Killing BV: Penis Treatment Guide – Download (can help!)

Top points:

  • Bacterial vaginosis or aerobic vaginitis are bacterial imbalances not infections
  • The wrong bacteria have been allowed to overgrow, for some reason, and are hard to dislodge – figuring out what’s happened can be tricky and take some time, and involve both of you being onboard
  • His understanding of the situation is very important for you both going forward, because him not knowing could be detrimental to you and/or him
  • The bacteria can be passed from vagina to penis, and penis to vagina, and can hang around particularly in men with foreskins and continued contact, so it can accidentally become a couple’s problem
  • Just because a man had contact with an imbalanced vagina does not mean he will get the bacteria – the bacteria don’t really like penises that much, but foreskins are a sweet hidey-hole
  • If you aren’t sure that you are all clear, and that he is also all clear, always use condoms!
  • Often men are the transmitters of bad vag, but they never get symptoms and can pass it from woman to woman – if you got BV or AV after first having unprotected sex with this person, they are likely a transmitter and need to read Killing BV’s Penis Treatment Guide. You can also ask him if he’s known about a history of this in his life before, but that is advanced relationship talk and can be a little uncomfortable to bring up. It can also bring resentment into the equation (or it may already be there) so be kind – nobody could foresee this would happen and nobody knew about it.
  • Explain how your vagina condition makes you feel, and how it affects your day-to-day life
  • Explain that medicine hasn’t managed to solve this problem yet, and doctors don’t have the answers you need, meaning you have to largely deal with it on your own and with the help of My Vagina and other online sources
  • Ask him to keep the information to himself, as it’s very private
  • Above all else, being informative, factual and clear is important – it’s a health problem, and shouldn’t be a source of shame for women (even though it frequently is).

Talking in code

Saying no to sex may need a codeword, so instead of feeling rejected, your partner understands that all is not well with your vagina and you have no need to explain further. You can also let your partner know when everything is feeling good, and that you are open to sex.
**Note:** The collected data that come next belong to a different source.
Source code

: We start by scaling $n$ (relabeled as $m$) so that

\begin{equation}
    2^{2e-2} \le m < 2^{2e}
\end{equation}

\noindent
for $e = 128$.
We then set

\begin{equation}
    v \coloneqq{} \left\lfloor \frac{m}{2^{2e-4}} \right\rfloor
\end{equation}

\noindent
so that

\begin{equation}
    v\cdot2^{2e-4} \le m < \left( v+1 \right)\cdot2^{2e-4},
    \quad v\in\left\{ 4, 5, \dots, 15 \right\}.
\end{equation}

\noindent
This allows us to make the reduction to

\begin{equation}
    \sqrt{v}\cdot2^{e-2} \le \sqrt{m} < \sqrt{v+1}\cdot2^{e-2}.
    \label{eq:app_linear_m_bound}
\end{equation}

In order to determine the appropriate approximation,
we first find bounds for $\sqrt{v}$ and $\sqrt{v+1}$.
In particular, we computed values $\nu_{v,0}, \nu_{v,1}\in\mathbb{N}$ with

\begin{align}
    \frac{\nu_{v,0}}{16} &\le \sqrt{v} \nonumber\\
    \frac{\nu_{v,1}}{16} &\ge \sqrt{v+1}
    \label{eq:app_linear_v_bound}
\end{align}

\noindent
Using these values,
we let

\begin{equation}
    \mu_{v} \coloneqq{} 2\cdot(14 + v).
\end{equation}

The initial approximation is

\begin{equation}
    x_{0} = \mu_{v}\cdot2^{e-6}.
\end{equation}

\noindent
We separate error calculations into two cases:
That way there is no guessing.

Mixed messages are the enemy of a good relationship and good sex, even if it’s casual.

Do self-checks

There is also a risk that he may go down on you and find there is a problem with odour or taste that you weren’t aware of, so doing self-checks is key to feeling comfortable.

There is nothing worse than sending someone downstairs and worrying the whole time if your vagina is making them gag. That equals bad sex. You want the connection, but not the shame and fear.
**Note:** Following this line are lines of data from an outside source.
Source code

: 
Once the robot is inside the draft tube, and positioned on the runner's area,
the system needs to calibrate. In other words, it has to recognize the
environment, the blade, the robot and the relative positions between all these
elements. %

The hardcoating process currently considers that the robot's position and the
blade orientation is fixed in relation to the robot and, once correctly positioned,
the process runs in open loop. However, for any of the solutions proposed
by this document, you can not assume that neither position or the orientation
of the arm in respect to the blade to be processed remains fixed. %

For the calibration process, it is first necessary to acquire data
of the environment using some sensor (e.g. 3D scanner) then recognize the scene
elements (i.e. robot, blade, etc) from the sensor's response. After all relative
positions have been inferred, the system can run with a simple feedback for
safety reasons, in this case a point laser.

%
To do a self-check for odour, with a clean, dry finger (no moisturisers or soap smells) insert a finger into your vagina, then sniff it. You can decide whether the odour is no good or not – it’s usually pretty obvious.

Do a clean-out

Hydrogen peroxide 6% (not 3%) may do a good job of clearing out your vagina for long enough to enjoy carefree sex, but condoms are essential so you don’t spread the bacteria to your partner or worse, get it back after successful treatment. Then you will have a bigger problem on your hands.

Oral sex

Oral sex should be ok if you don’t have symptoms, but keep in mind that mouths and vaginas are not that different in terms of both being mucous membranes. If you or your partner have bad breath or a history of dental or gum problems, do the mouth treatment.
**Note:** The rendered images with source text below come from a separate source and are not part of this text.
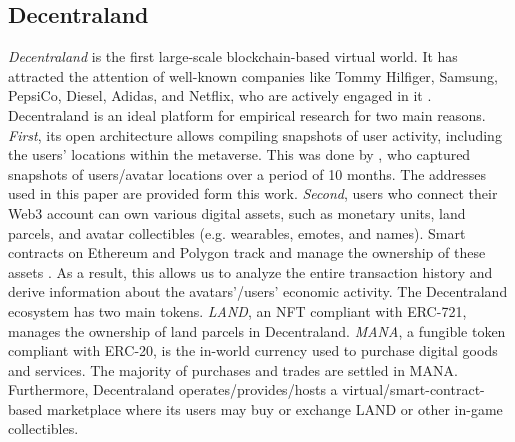 \documentclass[12pt,a4paper,titlepage,oneside,english]{article}
\begin{document}
\subsection{Decentraland}
\textit{Decentraland} is the first large-scale blockchain-based virtual world. It has attracted the attention of well-known companies like Tommy Hilfiger, Samsung, PepsiCo, Diesel, Adidas, and Netflix, who are actively engaged in it  \citep{metaverse-retailing2023}.\newline
Decentraland is an ideal platform for empirical research for two main reasons.
\textit{First}, its open architecture allows compiling snapshots of user activity, including the users' locations  within the metaverse. This was done by \cite{metaverse-retailing2023}, who captured snapshots of users/avatar locations over a period of 10 months. The addresses used in this paper are provided form this work.
\textit{Second}, users who connect their Web3 account can own various digital assets, such as monetary units, land parcels, and avatar collectibles (e.g. wearables, emotes, and names). Smart contracts on Ethereum and Polygon track and manage the ownership of these assets \cite{goldbergschaer2023}. As a result, this allows us to analyze the entire transaction history and derive information about the avatars’/users' economic activity.  \newline 
The Decentraland ecosystem has two main tokens. \textit{LAND}, an NFT compliant with ERC-721, manages the ownership of land parcels in Decentraland. \textit{MANA}, a fungible token compliant with ERC-20, is the in-world currency used to purchase digital goods and services. The majority of purchases and trades are settled in MANA. Furthermore, Decentraland %
operates/provides/hosts a virtual/smart-contract-based marketplace where its users may buy or exchange LAND or other in-game collectibles.
 
\end{document}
Not saying anything at all

You don’t have to tell a partner that you have BV or AV if you are managing your symptoms as you pursue treatment, but you must use condoms to avoid the spread. Think of your fellow women who may end up with this man in future, having unprotected sex… and ending up in the same position as you.

Parting words

Leave every person you are with better than you found them! Educating your partners on the perils of rogue bacteria and sex is a meaningful addition to their lives. Don’t waste an opportunity to make the world a better place!